Caidyn will be in blue.
Chantel will be in purple.
It was a nice day.
All the days had been nice. There had been rather more than seven of them so far, and rain hadn’t been invented yet. But clouds massing east of Eden suggested that the first thunderstorm was on its way, and it was going to be a big one.
The angel of the Eastern Gate put his wings over his head to shield himself from the first drops.
“I’m sorry,” he said politely. “What was that you were saying?”
“I said, that one went down like a lead balloon,” said the serpent.
“Oh. Yes,” said the angel, whose name was Aziraphale.
“I think it was a bit of an overreaction, to be honest,” said the serpent. “I mean, first offense and everything. I can’t see what’s so bad about knowing the difference between good and evil, anyway.”
This is a book that everyone’s read but me. And I’m so glad that I’m able to finally read it even though I’m pretty late to the party. Part of this is brought on by it being made into a TV show, part of this is pure opportunity to read it.

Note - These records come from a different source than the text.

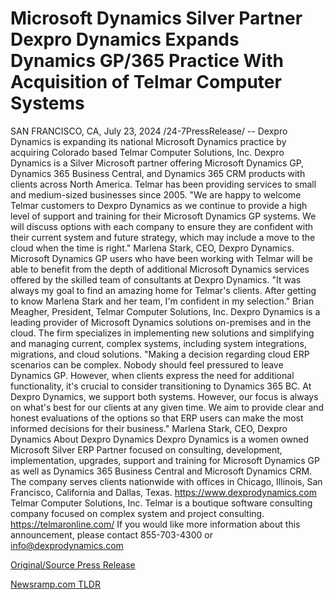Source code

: # Microsoft Dynamics Silver Partner Dexpro Dynamics Expands Dynamics GP/365 Practice With Acquisition of Telmar Computer Systems

SAN FRANCISCO, CA, July 23, 2024 /24-7PressRelease/ -- Dexpro Dynamics is expanding its national Microsoft Dynamics practice by acquiring Colorado based Telmar Computer Solutions, Inc.   Dexpro Dynamics is a Silver Microsoft partner offering Microsoft Dynamics GP, Dynamics 365 Business Central, and Dynamics 365 CRM products with clients across North America. Telmar has been providing services to small and medium-sized businesses since 2005.  "We are happy to welcome Telmar customers to Dexpro Dynamics as we continue to provide a high level of support and training for their Microsoft Dynamics GP systems. We will discuss options with each company to ensure they are confident with their current system and future strategy, which may include a move to the cloud when the time is right." Marlena Stark, CEO, Dexpro Dynamics.   Microsoft Dynamics GP users who have been working with Telmar will be able to benefit from the depth of additional Microsoft Dynamics services offered by the skilled team of consultants at Dexpro Dynamics.  "It was always my goal to find an amazing home for Telmar's clients. After getting to know Marlena Stark and her team, I'm confident in my selection." Brian Meagher, President, Telmar Computer Solutions, Inc.  Dexpro Dynamics is a leading provider of Microsoft Dynamics solutions on-premises and in the cloud. The firm specializes in implementing new solutions and simplifying and managing current, complex systems, including system integrations, migrations, and cloud solutions.  "Making a decision regarding cloud ERP scenarios can be complex. Nobody should feel pressured to leave Dynamics GP. However, when clients express the need for additional functionality, it's crucial to consider transitioning to Dynamics 365 BC. At Dexpro Dynamics, we support both systems. However, our focus is always on what's best for our clients at any given time. We aim to provide clear and honest evaluations of the options so that ERP users can make the most informed decisions for their business." Marlena Stark, CEO, Dexpro Dynamics  About Dexpro Dynamics  Dexpro Dynamics is a women owned Microsoft Silver ERP Partner focused on consulting, development, implementation, upgrades, support and training for Microsoft Dynamics GP as well as Dynamics 365 Business Central and Microsoft Dynamics CRM. The company serves clients nationwide with offices in Chicago, Illinois, San Francisco, California and Dallas, Texas.  https://www.dexprodynamics.com   Telmar Computer Solutions, Inc. Telmar is a boutique software consulting company focused on complex system and project consulting. https://telmaronline.com/   If you would like more information about this announcement, please contact 855-703-4300 or info@dexprodynamics.com 

[Original/Source Press Release](https://www.24-7pressrelease.com/press-release/512733/microsoft-dynamics-silver-partner-dexpro-dynamics-expands-dynamics-gp365-practice-with-acquisition-of-telmar-computer-systems) 

[Newsramp.com TLDR](https://newsramp.com/None) 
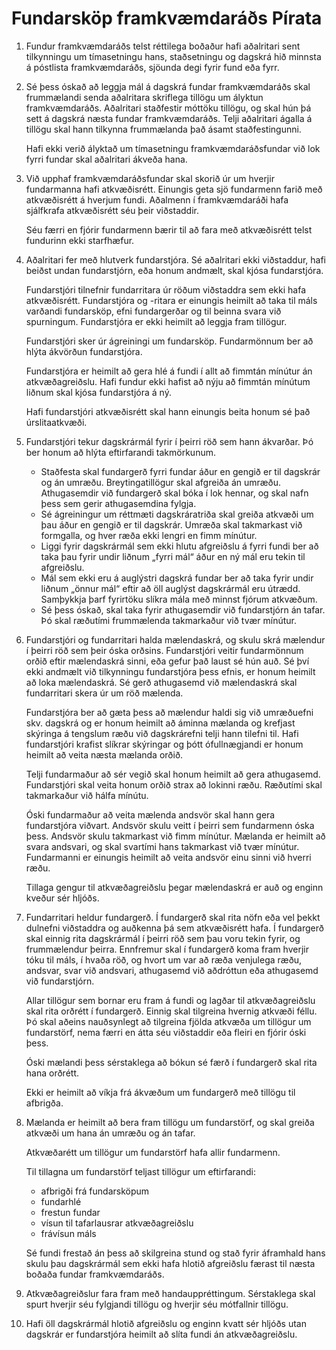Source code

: # Fundarsköp framkvæmdaráðs Pírata

 1. Fundur framkvæmdaráðs telst réttilega boðaður hafi aðalritari sent tilkynningu um tímasetningu hans, staðsetningu og dagskrá hið minnsta á póstlista framkvæmdaráðs, sjöunda degi fyrir fund eða fyrr.

 2. Sé þess óskað að leggja mál á dagskrá fundar framkvæmdaráðs skal frummælandi senda aðalritara skriflega tillögu um ályktun framkvæmdaráðs.
    Aðalritari staðfestir móttöku tillögu, og skal hún þá sett á dagskrá næsta fundar framkvæmdaráðs.
    Telji aðalritari ágalla á tillögu skal hann tilkynna frummælanda það ásamt staðfestingunni.

    Hafi ekki verið ályktað um tímasetningu framkvæmdaráðsfundar við lok fyrri fundar skal aðalritari ákveða hana.

 3. Við upphaf framkvæmdaráðsfundar skal skorið úr um hverjir fundarmanna hafi atkvæðisrétt.
    Einungis geta sjö fundarmenn farið með atkvæðisrétt á hverjum fundi.
    Aðalmenn í framkvæmdaráði hafa sjálfkrafa atkvæðisrétt séu þeir viðstaddir.

    Séu færri en fjórir fundarmenn bærir til að fara með atkvæðisrétt telst fundurinn ekki starfhæfur.

 4. Aðalritari fer með hlutverk fundarstjóra.
    Sé aðalritari ekki viðstaddur, hafi beiðst undan fundarstjórn, eða honum andmælt, skal kjósa fundarstjóra.

    Fundarstjóri tilnefnir fundarritara úr röðum viðstaddra sem ekki hafa atkvæðisrétt.
    Fundarstjóra og -ritara er einungis heimilt að taka til máls varðandi fundarsköp, efni fundargerðar og til beinna svara við spurningum.
    Fundarstjóra er ekki heimilt að leggja fram tillögur.

    Fundarstjóri sker úr ágreiningi um fundarsköp. Fundarmönnum ber að hlýta ákvörðun fundarstjóra.

    Fundarstjóra er heimilt að gera hlé á fundi í allt að fimmtán mínútur án atkvæðagreiðslu.
    Hafi fundur ekki hafist að nýju að fimmtán mínútum liðnum skal kjósa fundarstjóra á ný.

    Hafi fundarstjóri atkvæðisrétt skal hann einungis beita honum sé það úrslitaatkvæði.

 5. Fundarstjóri tekur dagskrármál fyrir í þeirri röð sem hann ákvarðar.
    Þó ber honum að hlýta eftirfarandi takmörkunum.

    - Staðfesta skal fundargerð fyrri fundar áður en gengið er til dagskrár og án umræðu.
      Breytingatillögur skal afgreiða án umræðu.
      Athugasemdir við fundargerð skal bóka í lok hennar, og skal nafn þess sem gerir athugasemdina fylgja.
    - Sé ágreiningur um réttmæti dagskráratriða skal greiða atkvæði um þau áður en gengið er til dagskrár.
      Umræða skal takmarkast við formgalla, og hver ræða ekki lengri en fimm mínútur.
    - Liggi fyrir dagskrármál sem ekki hlutu afgreiðslu á fyrri fundi ber að taka þau fyrir undir liðnum „fyrri mál“ áður en ný mál eru tekin til afgreiðslu.
    - Mál sem ekki eru á auglýstri dagskrá fundar ber að taka fyrir undir liðnum „önnur mál“ eftir að öll auglýst dagskrármál eru útrædd.
      Samþykkja þarf fyrirtöku slíkra mála með minnst fjórum atkvæðum.
    - Sé þess óskað, skal taka fyrir athugasemdir við fundarstjórn án tafar.
      Þó skal ræðutími frummælenda takmarkaður við tvær mínútur.

 6. Fundarstjóri og fundarritari halda mælendaskrá, og skulu skrá mælendur í þeirri röð sem þeir óska orðsins.
    Fundarstjóri veitir fundarmönnum orðið eftir mælendaskrá sinni, eða gefur það laust sé hún auð.
    Sé því ekki andmælt við tilkynningu fundarstjóra þess efnis, er honum heimilt að loka mælendaskrá.
    Sé gerð athugasemd við mælendaskrá skal fundarritari skera úr um röð mælenda.

    Fundarstjóra ber að gæta þess að mælendur haldi sig við umræðuefni skv. dagskrá og er honum heimilt að áminna mælanda og krefjast skýringa á tengslum ræðu við dagskrárefni telji hann tilefni til.
    Hafi fundarstjóri krafist slíkrar skýringar og þótt ófullnægjandi er honum heimilt að veita næsta mælanda orðið.

    Telji fundarmaður að sér vegið skal honum heimilt að gera athugasemd.
    Fundarstjóri skal veita honum orðið strax að lokinni ræðu.
    Ræðutími skal takmarkaður við hálfa mínútu.

    Óski fundarmaður að veita mælenda andsvör skal hann gera fundarstjóra viðvart.
    Andsvör skulu veitt í þeirri sem fundarmenn óska þess.
    Andsvör skulu takmarkast við fimm mínútur.
    Mælanda er heimilt að svara andsvari, og skal svartími hans takmarkast við tvær mínútur.
    Fundarmanni er einungis heimilt að veita andsvör einu sinni við hverri ræðu.

    Tillaga gengur til atkvæðagreiðslu þegar mælendaskrá er auð og enginn kveður sér hljóðs.

 7. Fundarritari heldur fundargerð.
    Í fundargerð skal rita nöfn eða vel þekkt dulnefni viðstaddra og auðkenna þá sem atkvæðisrétt hafa.
    Í fundargerð skal einnig rita dagskrármál í þeirri röð sem þau voru tekin fyrir, og frummælendur þeirra.
    Ennfremur skal í fundargerð koma fram hverjir tóku til máls, í hvaða röð, og hvort um var að ræða venjulega ræðu, andsvar, svar við andsvari, athugasemd við aðdróttun eða athugasemd við fundarstjórn.

    Allar tillögur sem bornar eru fram á fundi og lagðar til atkvæðagreiðslu skal rita orðrétt í fundargerð.
    Einnig skal tilgreina hvernig atkvæði féllu.
    Þó skal aðeins nauðsynlegt að tilgreina fjölda atkvæða um tillögur um fundarstörf, nema færri en átta séu viðstaddir eða fleiri en fjórir óski þess.

    Óski mælandi þess sérstaklega að bókun sé færð í fundargerð skal rita hana orðrétt.

    Ekki er heimilt að víkja frá ákvæðum um fundargerð með tillögu til afbrigða.

 8. Mælanda er heimilt að bera fram tillögu um fundarstörf, og skal greiða atkvæði um hana án umræðu og án tafar.

    Atkvæðarétt um tillögur um fundarstörf hafa allir fundarmenn.

    Til tillagna um fundarstörf teljast tillögur um eftirfarandi:

    - afbrigði frá fundarsköpum
    - fundarhlé
    - frestun fundar
    - vísun til tafarlausrar atkvæðagreiðslu
    - frávísun máls

    Sé fundi frestað án þess að skilgreina stund og stað fyrir áframhald hans skulu þau dagskrármál sem ekki hafa hlotið afgreiðslu færast til næsta boðaða fundar framkvæmdaráðs.

 9. Atkvæðagreiðslur fara fram með handauppréttingum.
    Sérstaklega skal spurt hverjir séu fylgjandi tillögu og hverjir séu mótfallnir tillögu.

10. Hafi öll dagskrármál hlotið afgreiðslu og enginn kvatt sér hljóðs utan dagskrár er fundarstjóra heimilt að slíta fundi án atkvæðagreiðslu.
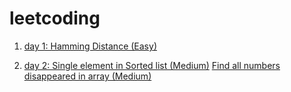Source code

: # leetcoding

1. [day 1: Hamming Distance (Easy)](https://leetcode.com/problems/hamming-distance/)

2. [day 2: Single element in Sorted list (Medium)](https://leetcode.com/problems/single-element-in-a-sorted-array/)  [Find all numbers disappeared in array (Medium)](https://leetcode.com/problems/find-all-numbers-disappeared-in-an-array/)




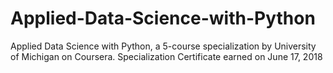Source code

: # Applied-Data-Science-with-Python
Applied Data Science with Python, a 5-course specialization by University of Michigan on Coursera. Specialization Certificate earned on June 17, 2018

I’m doing a buddy read with Michael from Goodreads and I’m really excited about it. I’ve been laughing so far, which is always a great sign!
This would be one of those days, I could tell. One of those days when clients would underpay me, the hot water would run out before I could shower, or some masc would decide I’m looking at him funny and bust my lip to teach me a lesson. It was the stink in the air, that acidic humidity. Made people irritable.
This is a book I heard about on a podcast in which one of the hosts is Austin Chant, a trans writer whose books I’ve read and reviewed. I enjoyed them very much and thought it was interesting to hear him talking as a trans writer who writes trans characters. On that podcast, a science fiction book was mentioned and the world immediately intrigued me. A world where “women” or feminity did not exist. I do believe it’s a romance novel, but I’ve read plenty of those in my day. I’m definitely not opposed to queer romance.
Y Negative by Kelly Haworth
This book is part of the reason I enjoy science fiction. It takes an idea and makes it a part of that world. I love it. Just like Ursula LeGuin wrote about a world where gender does not exist, I love seeing the dynamics of gender explored in science fiction.